Government Health Care A British Doctor is Bullied for Protecting Patients. By Alec Torres (A Preview of ACA in America?)
http://www.nationalreview.com/article/370437/government-health-care-alec-torres
Great Britain’s National Health Service (NHS) is threatening to shut down the practice of a general practitioner because he isn’t readily volunteering his patients’ private medical records to a new government data collection program.
Dr. Gordon Gancz decided to opt all of his patients out of the “caredata” medical-information scheme due to privacy concerns and worries about the security of his patients’ personal information.

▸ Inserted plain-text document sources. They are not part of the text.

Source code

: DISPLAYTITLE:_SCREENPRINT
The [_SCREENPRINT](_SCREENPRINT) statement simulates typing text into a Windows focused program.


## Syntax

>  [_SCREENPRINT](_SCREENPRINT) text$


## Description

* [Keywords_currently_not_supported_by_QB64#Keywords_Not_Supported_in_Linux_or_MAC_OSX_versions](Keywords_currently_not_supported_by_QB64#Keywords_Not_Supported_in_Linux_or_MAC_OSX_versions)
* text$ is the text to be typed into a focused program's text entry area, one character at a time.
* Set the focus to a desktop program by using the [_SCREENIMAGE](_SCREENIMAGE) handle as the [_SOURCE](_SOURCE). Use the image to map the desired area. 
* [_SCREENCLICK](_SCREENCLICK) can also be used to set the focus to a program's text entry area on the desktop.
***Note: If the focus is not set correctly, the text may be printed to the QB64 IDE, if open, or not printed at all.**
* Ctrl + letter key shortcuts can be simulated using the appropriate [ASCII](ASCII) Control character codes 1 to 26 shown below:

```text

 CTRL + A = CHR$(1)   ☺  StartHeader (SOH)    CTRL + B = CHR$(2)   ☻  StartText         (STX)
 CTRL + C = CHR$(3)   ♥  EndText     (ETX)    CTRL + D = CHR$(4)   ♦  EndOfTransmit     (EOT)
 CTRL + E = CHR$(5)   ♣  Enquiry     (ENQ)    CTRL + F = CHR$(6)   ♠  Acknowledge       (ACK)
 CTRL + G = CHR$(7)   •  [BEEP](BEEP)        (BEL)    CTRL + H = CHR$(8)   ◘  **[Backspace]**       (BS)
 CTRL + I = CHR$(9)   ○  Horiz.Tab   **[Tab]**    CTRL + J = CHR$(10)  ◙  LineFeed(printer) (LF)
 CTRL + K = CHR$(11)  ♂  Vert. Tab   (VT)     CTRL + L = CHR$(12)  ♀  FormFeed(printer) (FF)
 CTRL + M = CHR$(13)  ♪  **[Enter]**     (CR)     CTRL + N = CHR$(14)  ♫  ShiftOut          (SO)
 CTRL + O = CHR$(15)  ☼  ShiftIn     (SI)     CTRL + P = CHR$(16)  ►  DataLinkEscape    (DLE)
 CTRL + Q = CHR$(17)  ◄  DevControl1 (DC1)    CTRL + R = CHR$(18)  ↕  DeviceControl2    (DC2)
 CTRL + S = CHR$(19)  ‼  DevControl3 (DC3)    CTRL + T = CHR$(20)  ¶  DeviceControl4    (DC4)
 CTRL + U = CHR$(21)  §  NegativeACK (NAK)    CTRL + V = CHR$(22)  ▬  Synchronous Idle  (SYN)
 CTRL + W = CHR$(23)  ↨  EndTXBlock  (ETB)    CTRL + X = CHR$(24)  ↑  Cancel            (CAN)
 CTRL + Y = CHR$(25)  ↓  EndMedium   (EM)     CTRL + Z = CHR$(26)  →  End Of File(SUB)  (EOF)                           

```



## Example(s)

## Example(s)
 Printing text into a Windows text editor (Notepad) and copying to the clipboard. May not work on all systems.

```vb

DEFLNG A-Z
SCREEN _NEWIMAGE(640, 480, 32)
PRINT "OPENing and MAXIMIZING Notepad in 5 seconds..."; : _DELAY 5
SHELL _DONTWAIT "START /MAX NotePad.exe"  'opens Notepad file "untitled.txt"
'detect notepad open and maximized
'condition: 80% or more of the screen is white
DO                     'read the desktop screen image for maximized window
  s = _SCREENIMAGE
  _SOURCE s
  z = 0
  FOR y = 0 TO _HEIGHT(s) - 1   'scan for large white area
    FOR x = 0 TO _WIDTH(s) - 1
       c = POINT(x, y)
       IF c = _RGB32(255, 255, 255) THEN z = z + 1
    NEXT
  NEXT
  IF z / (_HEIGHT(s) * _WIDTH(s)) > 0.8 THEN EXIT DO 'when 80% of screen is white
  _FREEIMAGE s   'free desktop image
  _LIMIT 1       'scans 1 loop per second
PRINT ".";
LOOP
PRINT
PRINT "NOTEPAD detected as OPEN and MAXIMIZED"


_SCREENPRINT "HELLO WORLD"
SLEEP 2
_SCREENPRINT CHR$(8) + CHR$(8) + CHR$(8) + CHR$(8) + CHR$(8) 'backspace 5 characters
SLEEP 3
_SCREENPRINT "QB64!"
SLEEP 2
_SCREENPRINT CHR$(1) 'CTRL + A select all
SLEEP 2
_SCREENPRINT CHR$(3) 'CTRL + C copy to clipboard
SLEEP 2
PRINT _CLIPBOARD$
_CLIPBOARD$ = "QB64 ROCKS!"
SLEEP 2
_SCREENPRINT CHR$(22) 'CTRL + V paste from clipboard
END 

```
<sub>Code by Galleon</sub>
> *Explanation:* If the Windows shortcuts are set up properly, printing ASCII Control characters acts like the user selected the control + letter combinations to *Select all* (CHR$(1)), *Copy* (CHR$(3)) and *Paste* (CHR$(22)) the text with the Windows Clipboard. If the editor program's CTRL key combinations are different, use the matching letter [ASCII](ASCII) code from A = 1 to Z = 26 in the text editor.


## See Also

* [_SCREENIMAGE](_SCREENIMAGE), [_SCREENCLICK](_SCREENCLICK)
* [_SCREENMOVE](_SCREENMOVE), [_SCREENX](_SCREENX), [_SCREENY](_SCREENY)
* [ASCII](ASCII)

With the new data-collection system, the government hopes to create an accurate appraisal of the quality of health and social care across England, targeting areas that are underperforming.
The NHS promises to delink any identifying information from the records collected and keep the anonymous information controlled by strict confidentiality rules.
However, critics are worried that the system will be open to hackers or that information might be sold to private health-insurance companies and drug manufacturers.
The program, which begins in March, allows individuals to opt out and keep their information private by informing their general practitioner of their decision, but Gancz does not think patients have been properly informed about their ability to opt out. “I believe research is important — medicine is all about research — but patients should positively want to release their information,” Gancz told the Daily Mail. “In many cases patients will not even know that this scheme is about to start so they will not have an opportunity to opt out, should they so wish.”
Worried about the program, Gancz decided to automatically opt all of his patients out of the system, allowing them to opt in if they so choose. Now, he told the Mail, the NHS is threatening to shut down his practice. The government-run health service has also sent him a “threatening” e-mail telling him to remove a statement on his website informing his patients that he was “concerned” about the data-extraction scheme and would only opt his patients into the program upon request. The NHS allegedly told Gancz that by not automatically opting in his patients he would be “in breach of his contract.”
Gancz has accused the NHS of trying to “bulldoze” doctors with “blatant bullying.” As of yet, the fate of his practice has not been determined.
— Alec Torres is a William F. Buckley Fellow at the National Review Institute.